Why the brand has not, yet, made this
There is no Marmite-flavoured popcorn on supermarket shelves in the UK as of mid-2026, which is mildly surprising given the Walkers crisps deal has been running for years and Marmite-flavoured rice cakes briefly appeared in 2023. The licensing logic that produced those products would seem to apply just as well to popcorn. Bagged microwave-popcorn manufacturers regularly chase novel flavours.
The likeliest reason is industrial. Marmite is a wet ingredient, and applying it evenly to dry popped corn at factory scale is harder than applying a dry seasoning. A powdered version — yeast extract dehydrated and milled — exists and is what most savoury-popcorn brands use, but it tastes only loosely like Marmite. The brand has so far chosen not to license a powdered approximation that would dilute the name.
This is the right call from a brand perspective and a slightly disappointing one from a snack perspective. In the meantime, the home version is easy and better than any factory version would be.

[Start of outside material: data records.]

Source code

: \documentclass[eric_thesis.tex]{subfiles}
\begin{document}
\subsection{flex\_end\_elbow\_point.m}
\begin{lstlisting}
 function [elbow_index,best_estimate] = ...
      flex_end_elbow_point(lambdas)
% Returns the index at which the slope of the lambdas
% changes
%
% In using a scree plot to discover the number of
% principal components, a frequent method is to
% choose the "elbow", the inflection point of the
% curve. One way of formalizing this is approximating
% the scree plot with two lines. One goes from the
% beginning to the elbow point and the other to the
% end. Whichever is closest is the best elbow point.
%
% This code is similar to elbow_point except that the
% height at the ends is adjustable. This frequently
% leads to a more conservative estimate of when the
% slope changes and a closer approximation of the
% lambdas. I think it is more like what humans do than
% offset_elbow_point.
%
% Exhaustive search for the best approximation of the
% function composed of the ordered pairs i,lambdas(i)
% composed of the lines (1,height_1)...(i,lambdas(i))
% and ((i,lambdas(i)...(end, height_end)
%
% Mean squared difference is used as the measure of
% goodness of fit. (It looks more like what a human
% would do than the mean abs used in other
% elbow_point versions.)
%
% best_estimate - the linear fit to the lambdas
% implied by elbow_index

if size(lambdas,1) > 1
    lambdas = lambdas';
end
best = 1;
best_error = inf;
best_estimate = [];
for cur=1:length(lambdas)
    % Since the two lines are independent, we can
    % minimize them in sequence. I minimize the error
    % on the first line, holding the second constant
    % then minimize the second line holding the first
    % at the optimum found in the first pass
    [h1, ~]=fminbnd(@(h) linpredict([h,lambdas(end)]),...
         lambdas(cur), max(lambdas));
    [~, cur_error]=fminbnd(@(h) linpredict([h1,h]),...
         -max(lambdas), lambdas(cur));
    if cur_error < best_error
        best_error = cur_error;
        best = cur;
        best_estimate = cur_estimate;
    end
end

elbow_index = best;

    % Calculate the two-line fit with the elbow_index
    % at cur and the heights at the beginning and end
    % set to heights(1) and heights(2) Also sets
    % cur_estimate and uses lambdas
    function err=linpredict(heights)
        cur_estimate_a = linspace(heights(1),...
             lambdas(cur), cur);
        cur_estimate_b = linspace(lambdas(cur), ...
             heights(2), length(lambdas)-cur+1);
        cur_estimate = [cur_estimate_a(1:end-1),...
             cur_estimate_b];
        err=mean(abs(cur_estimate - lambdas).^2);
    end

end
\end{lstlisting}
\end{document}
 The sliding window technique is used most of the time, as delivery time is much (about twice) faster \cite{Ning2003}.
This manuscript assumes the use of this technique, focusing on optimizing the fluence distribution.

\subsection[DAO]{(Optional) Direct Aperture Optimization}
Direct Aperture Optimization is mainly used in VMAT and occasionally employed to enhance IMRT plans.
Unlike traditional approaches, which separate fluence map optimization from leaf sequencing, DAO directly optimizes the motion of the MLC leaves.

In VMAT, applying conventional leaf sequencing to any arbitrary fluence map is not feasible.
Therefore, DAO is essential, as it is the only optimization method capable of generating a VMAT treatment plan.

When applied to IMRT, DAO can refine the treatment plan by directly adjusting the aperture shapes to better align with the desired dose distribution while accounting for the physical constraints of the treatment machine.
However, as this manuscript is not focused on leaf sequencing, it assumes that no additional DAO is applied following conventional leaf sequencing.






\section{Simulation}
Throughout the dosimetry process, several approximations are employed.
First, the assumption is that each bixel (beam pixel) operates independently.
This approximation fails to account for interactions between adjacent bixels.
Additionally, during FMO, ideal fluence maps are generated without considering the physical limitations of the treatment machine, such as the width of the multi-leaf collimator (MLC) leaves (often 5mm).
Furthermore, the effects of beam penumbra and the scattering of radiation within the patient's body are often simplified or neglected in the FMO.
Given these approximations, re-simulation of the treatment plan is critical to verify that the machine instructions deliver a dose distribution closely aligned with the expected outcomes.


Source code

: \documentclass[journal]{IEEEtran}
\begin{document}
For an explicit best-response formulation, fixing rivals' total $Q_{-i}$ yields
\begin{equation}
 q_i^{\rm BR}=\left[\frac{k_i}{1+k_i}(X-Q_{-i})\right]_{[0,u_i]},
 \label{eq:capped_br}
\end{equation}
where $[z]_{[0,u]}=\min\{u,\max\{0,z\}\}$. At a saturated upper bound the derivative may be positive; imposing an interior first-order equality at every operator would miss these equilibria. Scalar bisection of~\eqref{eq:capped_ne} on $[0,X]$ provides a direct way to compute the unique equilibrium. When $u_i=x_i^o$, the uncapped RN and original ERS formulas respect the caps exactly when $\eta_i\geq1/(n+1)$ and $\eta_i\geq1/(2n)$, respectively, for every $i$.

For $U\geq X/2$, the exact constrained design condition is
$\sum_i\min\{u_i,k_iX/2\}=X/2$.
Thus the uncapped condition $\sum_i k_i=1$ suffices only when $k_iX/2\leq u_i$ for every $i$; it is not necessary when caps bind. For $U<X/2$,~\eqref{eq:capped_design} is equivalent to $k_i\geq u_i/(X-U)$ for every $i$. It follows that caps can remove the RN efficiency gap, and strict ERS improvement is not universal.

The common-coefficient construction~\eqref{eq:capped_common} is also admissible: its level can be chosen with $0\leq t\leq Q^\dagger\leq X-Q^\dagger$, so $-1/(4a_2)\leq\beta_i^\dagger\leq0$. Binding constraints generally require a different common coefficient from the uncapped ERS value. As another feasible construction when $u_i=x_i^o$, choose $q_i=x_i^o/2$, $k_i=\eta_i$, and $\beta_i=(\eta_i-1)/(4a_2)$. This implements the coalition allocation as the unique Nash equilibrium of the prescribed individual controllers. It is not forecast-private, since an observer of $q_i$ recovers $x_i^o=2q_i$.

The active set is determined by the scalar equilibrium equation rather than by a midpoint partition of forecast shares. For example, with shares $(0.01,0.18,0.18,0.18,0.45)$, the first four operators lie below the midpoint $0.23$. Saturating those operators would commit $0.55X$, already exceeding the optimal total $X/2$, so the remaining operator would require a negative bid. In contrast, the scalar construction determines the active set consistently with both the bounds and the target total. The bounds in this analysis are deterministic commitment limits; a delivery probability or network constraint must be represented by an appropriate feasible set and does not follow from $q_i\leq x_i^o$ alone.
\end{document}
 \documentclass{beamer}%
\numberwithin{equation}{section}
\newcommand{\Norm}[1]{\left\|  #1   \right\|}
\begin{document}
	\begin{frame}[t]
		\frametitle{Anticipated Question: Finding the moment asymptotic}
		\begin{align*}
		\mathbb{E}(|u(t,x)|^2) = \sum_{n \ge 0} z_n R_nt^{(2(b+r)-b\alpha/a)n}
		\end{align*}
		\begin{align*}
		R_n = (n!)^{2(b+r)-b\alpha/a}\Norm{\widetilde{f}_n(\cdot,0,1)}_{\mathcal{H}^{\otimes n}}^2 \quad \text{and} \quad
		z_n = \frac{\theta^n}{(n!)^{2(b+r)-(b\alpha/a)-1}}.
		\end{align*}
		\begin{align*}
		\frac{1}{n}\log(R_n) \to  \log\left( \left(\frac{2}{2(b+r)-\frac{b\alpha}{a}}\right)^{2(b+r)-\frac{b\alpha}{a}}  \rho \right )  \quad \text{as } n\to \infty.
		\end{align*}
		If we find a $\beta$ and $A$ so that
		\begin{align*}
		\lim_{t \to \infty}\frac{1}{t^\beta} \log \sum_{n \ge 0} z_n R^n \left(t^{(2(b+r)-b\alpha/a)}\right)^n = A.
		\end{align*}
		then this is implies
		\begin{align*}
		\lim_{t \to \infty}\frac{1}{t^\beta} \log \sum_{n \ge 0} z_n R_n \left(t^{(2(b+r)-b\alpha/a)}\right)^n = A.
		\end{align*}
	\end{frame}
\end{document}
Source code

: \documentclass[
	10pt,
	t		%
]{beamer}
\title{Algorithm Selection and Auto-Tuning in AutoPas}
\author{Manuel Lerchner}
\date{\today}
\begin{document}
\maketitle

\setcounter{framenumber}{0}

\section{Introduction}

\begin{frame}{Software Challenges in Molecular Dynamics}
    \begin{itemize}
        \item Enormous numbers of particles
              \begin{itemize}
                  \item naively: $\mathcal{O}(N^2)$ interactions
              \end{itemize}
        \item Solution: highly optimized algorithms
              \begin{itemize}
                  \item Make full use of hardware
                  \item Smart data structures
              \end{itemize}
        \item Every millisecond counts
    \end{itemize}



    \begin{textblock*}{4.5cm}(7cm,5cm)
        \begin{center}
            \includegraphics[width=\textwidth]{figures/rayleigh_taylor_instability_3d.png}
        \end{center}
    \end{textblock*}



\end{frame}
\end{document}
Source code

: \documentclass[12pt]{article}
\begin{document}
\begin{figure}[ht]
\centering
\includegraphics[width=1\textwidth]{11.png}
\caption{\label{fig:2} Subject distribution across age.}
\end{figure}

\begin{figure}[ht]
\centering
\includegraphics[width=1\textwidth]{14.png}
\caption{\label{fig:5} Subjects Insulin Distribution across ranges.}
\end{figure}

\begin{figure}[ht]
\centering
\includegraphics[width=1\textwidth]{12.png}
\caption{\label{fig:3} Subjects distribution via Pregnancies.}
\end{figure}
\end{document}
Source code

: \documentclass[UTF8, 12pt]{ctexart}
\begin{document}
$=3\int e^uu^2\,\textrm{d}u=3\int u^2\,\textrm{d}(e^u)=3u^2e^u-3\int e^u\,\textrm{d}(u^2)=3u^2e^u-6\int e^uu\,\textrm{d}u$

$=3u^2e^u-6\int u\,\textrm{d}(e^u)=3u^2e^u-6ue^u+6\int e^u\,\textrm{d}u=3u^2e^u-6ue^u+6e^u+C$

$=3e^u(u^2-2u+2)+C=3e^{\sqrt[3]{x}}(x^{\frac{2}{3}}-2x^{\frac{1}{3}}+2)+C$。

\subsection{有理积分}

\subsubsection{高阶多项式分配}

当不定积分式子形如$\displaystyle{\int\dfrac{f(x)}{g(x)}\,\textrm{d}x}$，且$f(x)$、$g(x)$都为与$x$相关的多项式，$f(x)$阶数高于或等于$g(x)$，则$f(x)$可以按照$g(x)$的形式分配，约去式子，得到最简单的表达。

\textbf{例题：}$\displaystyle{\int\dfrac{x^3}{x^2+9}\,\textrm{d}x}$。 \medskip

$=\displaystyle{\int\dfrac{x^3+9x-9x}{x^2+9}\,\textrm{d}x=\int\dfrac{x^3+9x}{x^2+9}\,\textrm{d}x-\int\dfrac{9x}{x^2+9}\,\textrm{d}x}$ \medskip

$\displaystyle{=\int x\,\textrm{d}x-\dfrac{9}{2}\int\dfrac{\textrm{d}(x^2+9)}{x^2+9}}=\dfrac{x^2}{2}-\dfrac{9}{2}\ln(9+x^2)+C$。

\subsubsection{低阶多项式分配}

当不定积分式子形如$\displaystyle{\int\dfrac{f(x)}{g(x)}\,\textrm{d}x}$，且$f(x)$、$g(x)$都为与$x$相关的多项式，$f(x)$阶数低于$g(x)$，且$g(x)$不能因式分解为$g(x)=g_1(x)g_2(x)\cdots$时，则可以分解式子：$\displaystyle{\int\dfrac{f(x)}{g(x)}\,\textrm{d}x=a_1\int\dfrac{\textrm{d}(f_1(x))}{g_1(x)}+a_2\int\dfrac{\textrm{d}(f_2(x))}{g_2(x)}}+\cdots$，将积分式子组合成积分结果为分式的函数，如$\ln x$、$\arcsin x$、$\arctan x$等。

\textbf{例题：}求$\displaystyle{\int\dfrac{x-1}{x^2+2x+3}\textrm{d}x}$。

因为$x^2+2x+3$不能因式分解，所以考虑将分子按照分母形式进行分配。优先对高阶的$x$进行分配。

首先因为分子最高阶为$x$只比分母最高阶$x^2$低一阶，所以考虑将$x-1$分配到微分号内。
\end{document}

What this means for the cinema-at-home crowd
The streaming era has, by accident, made savoury home popcorn an actual genre. People watching a three-hour series at home want something to eat that does not interrupt the watching, and microwave popcorn from a bag has been the default for a generation. The default is starting to shift toward people popping their own kernels and treating the seasoning as part of the experience.
In that context, Marmite popcorn is a useful next step. The kernels cost almost nothing, the technique is forgiving, and the result is genuinely different from anything you can buy. If you have a jar of Marmite in the cupboard already, you have, in effect, a small jar of a savoury popcorn-flavour concentrate that nobody told you about.